**What this task involves:**
Look through the material below and copy exactly the lines from the line with "GUI Application for" to the line with "2) Forgot Password.", those two lines included.
###
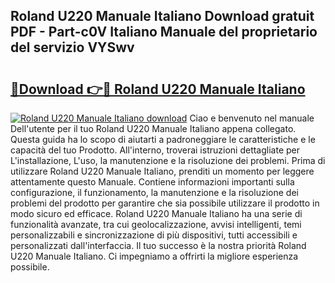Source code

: ## Roland U220 Manuale Italiano Download gratuit PDF - Part-c0V Italiano Manuale del proprietario del servizio VYSwv

# <h2><a href="http://dffgnl.blite.top/?on=Roland+U220+Manuale+Italiano">🔗Download 👉🔴 Roland U220 Manuale Italiano</a></h2>

[![Roland U220 Manuale Italiano download](https://i.imgur.com/lujVjoI.png)](http://dffgnl.blite.top/?on=Roland+U220+Manuale+Italiano)
Ciao e benvenuto nel manuale Dell'utente per il tuo Roland U220 Manuale Italiano appena collegato. Questa guida ha lo scopo di aiutarti a padroneggiare le caratteristiche e le capacità del tuo Prodotto. All'interno, troverai istruzioni dettagliate per L'installazione, L'uso, la manutenzione e la risoluzione dei problemi. Prima di utilizzare Roland U220 Manuale Italiano, prenditi un momento per leggere attentamente questo Manuale. Contiene informazioni importanti sulla configurazione, il funzionamento, la manutenzione e la risoluzione dei problemi del prodotto per garantire che sia possibile utilizzare il prodotto in modo sicuro ed efficace. Roland U220 Manuale Italiano ha una serie di funzionalità avanzate, tra cui geolocalizzazione, avvisi intelligenti, temi personalizzabili e sincronizzazione di più dispositivi, tutti accessibili e personalizzati dall'interfaccia. Il tuo successo è la nostra priorità Roland U220 Manuale Italiano. Ci impegniamo a offrirti la migliore esperienza possibile.
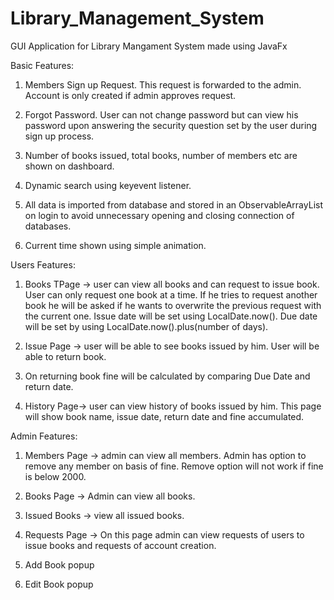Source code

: # Library_Management_System
GUI Application for Library Mangament System made using JavaFx

Basic Features:
1) Members Sign up Request. This request is forwarded to the admin. Account is only created if admin approves request.

2) Forgot Password. User can not change password but can view his password upon answering the security question set by the user during sign up process.

3) Number of books issued, total books, number of members etc are shown on dashboard.

4) Dynamic search using keyevent listener.

5) All data is imported from database and stored in an ObservableArrayList on login to avoid unnecessary opening and closing connection of databases.

6) Current time shown using simple animation.

Users Features:
1) Books TPage -> user can view all books and can request to issue book. User can only request one book at a time. If he tries to request another book he will be asked if he wants to overwrite the previous request with the current one. Issue date will be set using LocalDate.now(). Due date will be set by using LocalDate.now().plus(number of days).

2) Issue Page -> user will be able to see books issued by him. User will be able to return book.

3) On returning book fine will be calculated by comparing Due Date and return date. 

4) History Page-> user can view history of books issued by him. This page will show book name, issue date, return date and fine accumulated.

Admin Features:
1) Members Page -> admin can view all members. Admin has option to remove any member on basis of fine. Remove option will not work if fine is below 2000.

2) Books Page -> Admin can view all books.

3) Issued Books -> view all issued books.

4) Requests Page -> On this page admin can view requests of users to issue books and requests of account creation.

5) Add Book popup

6) Edit Book popup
###
**Response to the task:**
GUI Application for Library Mangament System made using JavaFx

Basic Features:
1) Members Sign up Request. This request is forwarded to the admin. Account is only created if admin approves request.

2) Forgot Password. User can not change password but can view his password upon answering the security question set by the user during sign up process.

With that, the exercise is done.